American biscuit (left) and one variety of British biscuit (right) – the American biscuit is soft and flaky; these particular British biscuits (Bourbon) have a layer of chocolate filling between two hard biscuit layers
A biscuit // is a baked, commonly flour-based food product. The term is applied to two distinct products in North America and the Commonwealth of Nations and Europe. For a list of varieties, see the list of biscuits and cookies.
Variations in meaning
- In the United States and sometimes in Canada, it is a small, soft, leavened bread, somewhat similar to a scone, though generally softer and fluffier. Although yeast may be used as a leavening agent, it is often replaced or supplemented with baking powder or baking soda. A Southern regional variation on the term, "beaten biscuit", is closer to the British variety. In Canada, the British phrasing is also commonly used as the country is part of the Commonwealth of Nations.

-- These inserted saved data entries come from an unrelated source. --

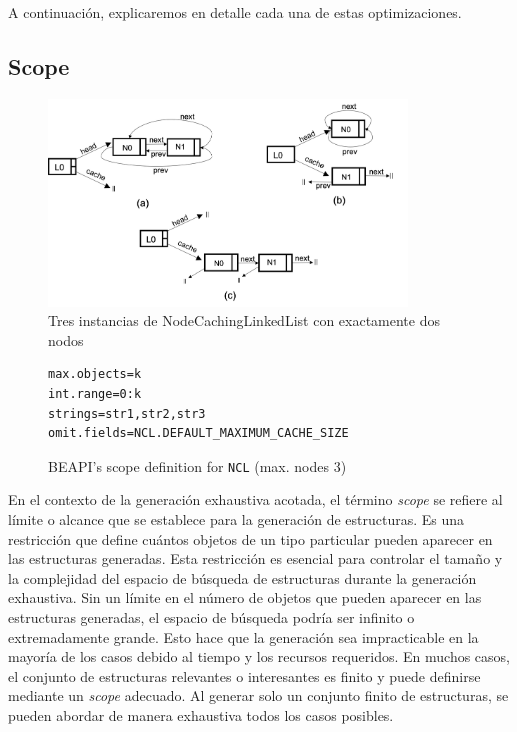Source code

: A continuación, explicaremos en detalle cada una de estas optimizaciones.

\subsection{Scope}
\label{sec:scope}

\begin{figure}[H]
    \centering
    \includegraphics[width=0.85\textwidth]{images/NCL-instances.png}
    \caption{Tres instancias de NodeCachingLinkedList con exactamente dos nodos}
    \label{fig:ncl-instances}
\end{figure}

\begin{figure}[H]
\begin{lstlisting}[keywordstyle=\scriptsize\ttfamily]
max.objects=k
int.range=0:k
strings=str1,str2,str3
omit.fields=NCL.DEFAULT_MAXIMUM_CACHE_SIZE
\end{lstlisting}
\caption{\textsf{BEAPI}'s scope definition for \texttt{NCL} (max. nodes 3)}
\label{fig:NCL-fin-BEAPI}
\end{figure}

En el contexto de la generación exhaustiva acotada, el término \emph{scope} se refiere al límite o alcance que se establece para la generación de estructuras. Es una restricción que define cuántos objetos de un tipo particular pueden aparecer en las estructuras generadas. Esta restricción es esencial para controlar el tamaño y la complejidad del espacio de búsqueda de estructuras durante la generación exhaustiva. Sin un límite en el número de objetos que pueden aparecer en las estructuras generadas, el espacio de búsqueda podría ser infinito o extremadamente grande. Esto hace que la generación sea impracticable en la mayoría de los casos debido al tiempo y los recursos requeridos.  En muchos casos, el conjunto de estructuras relevantes o interesantes es finito y puede definirse mediante un \emph{scope} adecuado. Al generar solo un conjunto finito de estructuras, se pueden abordar de manera exhaustiva todos los casos posibles.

- In Commonwealth English, it is a small baked product that would be called either a "cookie" or a "cracker" in the United States and sometimes a "cookie" in English-speaking Canada. Biscuits in the United Kingdom, the Isle of Man and Ireland may be savoury (savoury biscuits are often referred to as "crackers") or sweet, such as chocolate biscuits, ginger nuts, custard creams, or the Nice biscuit. Although in Commonwealth Nations, the term "cookie" may be synonymous with "biscuit", a cookie is generally a softer baked product.
The modern-day confusion in the English language around the word "biscuit" is created by its etymology.
The Middle French word bescuit is derived from the Latin words bis (twice) and coquere, coctus (to cook, cooked), and, hence, means "twice-cooked". This is because biscuits were originally cooked in a twofold process: first baked, and then dried out in a slow oven. This term was then adapted into English in the 14th century during the Middle Ages, in the Middle English word bisquite, to represent a hard, twice-baked product.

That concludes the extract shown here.